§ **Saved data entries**
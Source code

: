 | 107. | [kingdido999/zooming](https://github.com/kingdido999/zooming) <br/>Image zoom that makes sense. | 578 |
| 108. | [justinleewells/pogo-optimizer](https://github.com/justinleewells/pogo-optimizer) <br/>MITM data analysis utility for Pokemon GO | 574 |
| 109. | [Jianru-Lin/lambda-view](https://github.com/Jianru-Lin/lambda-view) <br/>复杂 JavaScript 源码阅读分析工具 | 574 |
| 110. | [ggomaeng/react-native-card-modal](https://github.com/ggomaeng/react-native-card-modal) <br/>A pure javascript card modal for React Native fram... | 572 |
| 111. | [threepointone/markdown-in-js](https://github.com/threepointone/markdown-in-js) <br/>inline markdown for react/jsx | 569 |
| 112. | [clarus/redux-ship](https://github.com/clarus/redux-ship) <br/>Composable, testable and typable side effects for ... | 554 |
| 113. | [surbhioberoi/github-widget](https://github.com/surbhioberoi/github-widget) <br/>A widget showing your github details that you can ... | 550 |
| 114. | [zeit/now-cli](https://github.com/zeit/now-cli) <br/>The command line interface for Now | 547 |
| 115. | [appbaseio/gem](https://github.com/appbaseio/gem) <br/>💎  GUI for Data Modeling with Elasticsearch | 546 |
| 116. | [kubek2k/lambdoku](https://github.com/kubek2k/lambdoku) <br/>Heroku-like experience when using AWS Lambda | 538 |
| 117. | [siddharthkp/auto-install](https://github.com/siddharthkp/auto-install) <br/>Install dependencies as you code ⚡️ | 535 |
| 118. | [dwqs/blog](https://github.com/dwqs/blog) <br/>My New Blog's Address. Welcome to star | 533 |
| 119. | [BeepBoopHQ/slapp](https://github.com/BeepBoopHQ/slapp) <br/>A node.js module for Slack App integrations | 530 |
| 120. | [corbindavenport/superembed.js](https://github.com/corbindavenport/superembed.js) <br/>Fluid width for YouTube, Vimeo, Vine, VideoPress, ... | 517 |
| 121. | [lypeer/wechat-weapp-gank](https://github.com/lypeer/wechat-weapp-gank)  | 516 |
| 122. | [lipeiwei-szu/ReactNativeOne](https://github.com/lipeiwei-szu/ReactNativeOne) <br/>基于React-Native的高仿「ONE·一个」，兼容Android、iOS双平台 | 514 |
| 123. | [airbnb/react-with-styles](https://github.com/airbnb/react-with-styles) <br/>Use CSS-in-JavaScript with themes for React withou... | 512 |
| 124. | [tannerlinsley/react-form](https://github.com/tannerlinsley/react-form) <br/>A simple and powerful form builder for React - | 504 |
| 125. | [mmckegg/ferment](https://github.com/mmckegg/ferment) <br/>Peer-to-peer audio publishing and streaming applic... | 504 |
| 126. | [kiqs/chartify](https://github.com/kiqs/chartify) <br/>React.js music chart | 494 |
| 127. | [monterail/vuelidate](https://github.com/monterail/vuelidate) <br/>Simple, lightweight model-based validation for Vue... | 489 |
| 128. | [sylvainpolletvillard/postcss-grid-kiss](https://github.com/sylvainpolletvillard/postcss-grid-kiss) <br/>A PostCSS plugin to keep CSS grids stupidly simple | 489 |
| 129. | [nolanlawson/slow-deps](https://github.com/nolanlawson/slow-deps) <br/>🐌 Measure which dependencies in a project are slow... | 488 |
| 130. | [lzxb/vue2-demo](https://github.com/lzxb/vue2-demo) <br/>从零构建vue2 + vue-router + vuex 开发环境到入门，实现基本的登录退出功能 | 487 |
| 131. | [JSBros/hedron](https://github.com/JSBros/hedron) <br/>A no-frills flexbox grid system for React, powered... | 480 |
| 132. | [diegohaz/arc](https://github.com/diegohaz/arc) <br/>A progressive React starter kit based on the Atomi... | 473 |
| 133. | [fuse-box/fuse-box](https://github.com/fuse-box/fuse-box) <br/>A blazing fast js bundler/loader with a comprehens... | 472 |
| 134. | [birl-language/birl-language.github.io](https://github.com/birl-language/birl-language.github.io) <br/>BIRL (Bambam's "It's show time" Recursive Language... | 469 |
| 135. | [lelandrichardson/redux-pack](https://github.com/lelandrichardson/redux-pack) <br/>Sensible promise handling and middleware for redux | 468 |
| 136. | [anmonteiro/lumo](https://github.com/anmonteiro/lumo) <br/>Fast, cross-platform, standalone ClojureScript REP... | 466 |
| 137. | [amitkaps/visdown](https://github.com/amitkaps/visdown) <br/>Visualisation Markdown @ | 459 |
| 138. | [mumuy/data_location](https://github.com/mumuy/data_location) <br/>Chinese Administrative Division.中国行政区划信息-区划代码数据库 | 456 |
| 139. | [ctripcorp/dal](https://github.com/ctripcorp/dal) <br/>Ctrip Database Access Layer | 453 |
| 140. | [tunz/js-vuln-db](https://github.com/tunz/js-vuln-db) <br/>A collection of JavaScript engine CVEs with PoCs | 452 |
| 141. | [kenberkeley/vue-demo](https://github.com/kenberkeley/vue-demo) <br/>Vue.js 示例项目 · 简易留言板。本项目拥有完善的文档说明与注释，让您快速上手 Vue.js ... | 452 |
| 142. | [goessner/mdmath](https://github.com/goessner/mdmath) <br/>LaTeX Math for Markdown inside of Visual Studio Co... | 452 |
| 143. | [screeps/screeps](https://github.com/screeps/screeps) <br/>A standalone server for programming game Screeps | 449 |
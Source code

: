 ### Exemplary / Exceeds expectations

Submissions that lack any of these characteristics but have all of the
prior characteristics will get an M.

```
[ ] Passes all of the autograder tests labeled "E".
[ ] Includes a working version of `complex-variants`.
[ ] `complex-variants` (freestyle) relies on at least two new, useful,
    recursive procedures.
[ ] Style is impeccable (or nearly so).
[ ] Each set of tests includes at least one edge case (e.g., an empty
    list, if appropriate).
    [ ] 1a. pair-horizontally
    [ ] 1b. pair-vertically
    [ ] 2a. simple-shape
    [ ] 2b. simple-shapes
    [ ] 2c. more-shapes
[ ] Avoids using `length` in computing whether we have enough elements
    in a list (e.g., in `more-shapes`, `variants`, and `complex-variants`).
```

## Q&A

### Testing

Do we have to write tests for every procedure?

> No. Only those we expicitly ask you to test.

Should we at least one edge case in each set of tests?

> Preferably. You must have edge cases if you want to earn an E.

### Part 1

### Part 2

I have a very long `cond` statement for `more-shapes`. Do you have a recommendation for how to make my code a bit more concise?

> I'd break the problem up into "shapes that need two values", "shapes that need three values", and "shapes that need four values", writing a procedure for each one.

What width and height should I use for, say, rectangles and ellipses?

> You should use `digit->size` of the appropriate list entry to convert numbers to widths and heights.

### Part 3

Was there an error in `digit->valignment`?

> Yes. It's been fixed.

§ **Exercise aim**
All lines above containing the string "that": copy each one.

§ **Response area**
: | 107. | [kingdido999/zooming](https://github.com/kingdido999/zooming) <br/>Image zoom that makes sense. | 578 |
| 113. | [surbhioberoi/github-widget](https://github.com/surbhioberoi/github-widget) <br/>A widget showing your github details that you can ... | 550 |
Submissions that lack any of these characteristics but have all of the
> I'd break the problem up into "shapes that need two values", "shapes that need three values", and "shapes that need four values", writing a procedure for each one.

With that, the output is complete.